§ **What to produce**
Each entry should be printed exactly, with its images omitted.

§ **Entries shown**
◇ ◇ ◇ ◇ ◇
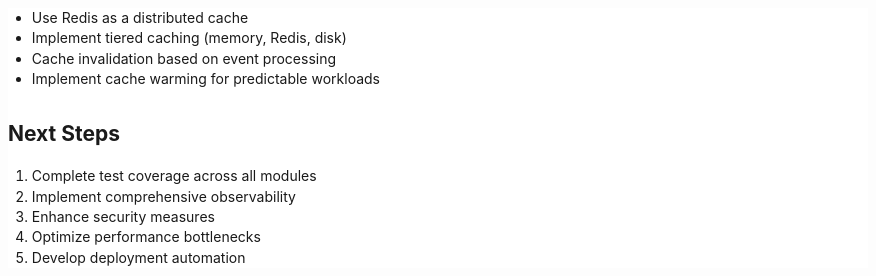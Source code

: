 - Use Redis as a distributed cache
- Implement tiered caching (memory, Redis, disk)
- Cache invalidation based on event processing
- Implement cache warming for predictable workloads

## Next Steps

1. Complete test coverage across all modules
2. Implement comprehensive observability
3. Enhance security measures
4. Optimize performance bottlenecks
5. Develop deployment automation
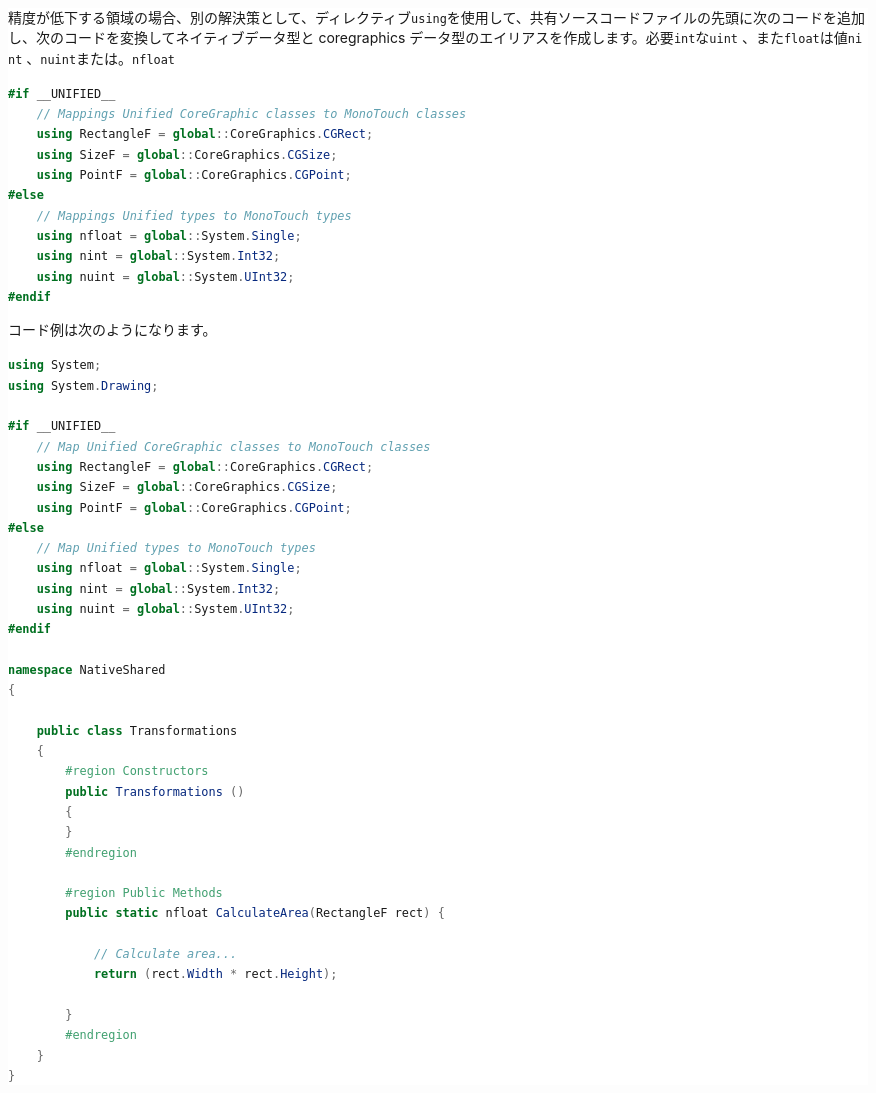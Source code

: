 精度が低下する領域の場合、別の解決策として、ディレクティブ`using`を使用して、共有ソースコードファイルの先頭に次のコードを追加し、次のコードを変換してネイティブデータ型と coregraphics データ型のエイリアスを作成します。必要`int`な`uint` 、また`float`は値`nint` 、`nuint`または。`nfloat`

```csharp
#if __UNIFIED__
    // Mappings Unified CoreGraphic classes to MonoTouch classes
    using RectangleF = global::CoreGraphics.CGRect;
    using SizeF = global::CoreGraphics.CGSize;
    using PointF = global::CoreGraphics.CGPoint;
#else
    // Mappings Unified types to MonoTouch types
    using nfloat = global::System.Single;
    using nint = global::System.Int32;
    using nuint = global::System.UInt32;
#endif
```

コード例は次のようになります。

```csharp
using System;
using System.Drawing;

#if __UNIFIED__
    // Map Unified CoreGraphic classes to MonoTouch classes
    using RectangleF = global::CoreGraphics.CGRect;
    using SizeF = global::CoreGraphics.CGSize;
    using PointF = global::CoreGraphics.CGPoint;
#else
    // Map Unified types to MonoTouch types
    using nfloat = global::System.Single;
    using nint = global::System.Int32;
    using nuint = global::System.UInt32;
#endif

namespace NativeShared
{

    public class Transformations
    {
        #region Constructors
        public Transformations ()
        {
        }
        #endregion

        #region Public Methods
        public static nfloat CalculateArea(RectangleF rect) {

            // Calculate area...
            return (rect.Width * rect.Height);

        }
        #endregion
    }
}
```
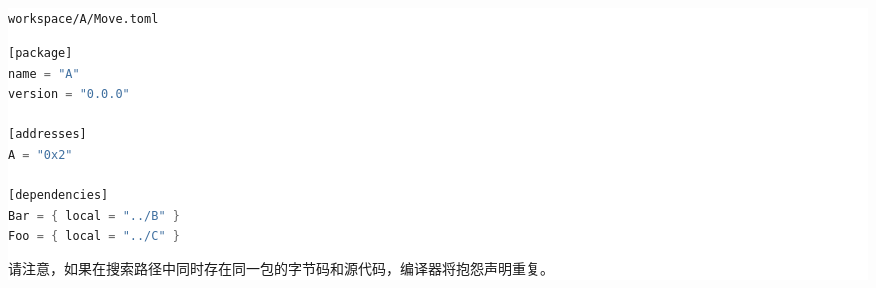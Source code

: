 `workspace/A/Move.toml`
```rust
[package]
name = "A"
version = "0.0.0"

[addresses]
A = "0x2"

[dependencies]
Bar = { local = "../B" }
Foo = { local = "../C" }
```

请注意，如果在搜索路径中同时存在同一包的字节码和源代码，编译器将抱怨声明重复。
◇ ◇ ◇ ◇ ◇
§ **The completed task**
Source code

: - Use Redis as a distributed cache
- Implement tiered caching (memory, Redis, disk)
- Cache invalidation based on event processing
- Implement cache warming for predictable workloads

## Next Steps

1. Complete test coverage across all modules
2. Implement comprehensive observability
3. Enhance security measures
4. Optimize performance bottlenecks
5. Develop deployment automation
Source code

: 精度が低下する領域の場合、別の解決策として、ディレクティブ`using`を使用して、共有ソースコードファイルの先頭に次のコードを追加し、次のコードを変換してネイティブデータ型と coregraphics データ型のエイリアスを作成します。必要`int`な`uint` 、また`float`は値`nint` 、`nuint`または。`nfloat`

```csharp
#if __UNIFIED__
    // Mappings Unified CoreGraphic classes to MonoTouch classes
    using RectangleF = global::CoreGraphics.CGRect;
    using SizeF = global::CoreGraphics.CGSize;
    using PointF = global::CoreGraphics.CGPoint;
#else
    // Mappings Unified types to MonoTouch types
    using nfloat = global::System.Single;
    using nint = global::System.Int32;
    using nuint = global::System.UInt32;
#endif
```

コード例は次のようになります。

```csharp
using System;
using System.Drawing;

#if __UNIFIED__
    // Map Unified CoreGraphic classes to MonoTouch classes
    using RectangleF = global::CoreGraphics.CGRect;
    using SizeF = global::CoreGraphics.CGSize;
    using PointF = global::CoreGraphics.CGPoint;
#else
    // Map Unified types to MonoTouch types
    using nfloat = global::System.Single;
    using nint = global::System.Int32;
    using nuint = global::System.UInt32;
#endif

namespace NativeShared
{

    public class Transformations
    {
        #region Constructors
        public Transformations ()
        {
        }
        #endregion

        #region Public Methods
        public static nfloat CalculateArea(RectangleF rect) {

            // Calculate area...
            return (rect.Width * rect.Height);

        }
        #endregion
    }
}
```
Source code

: `workspace/A/Move.toml`
```rust
[package]
name = "A"
version = "0.0.0"

[addresses]
A = "0x2"

[dependencies]
Bar = { local = "../B" }
Foo = { local = "../C" }
```

请注意，如果在搜索路径中同时存在同一包的字节码和源代码，编译器将抱怨声明重复。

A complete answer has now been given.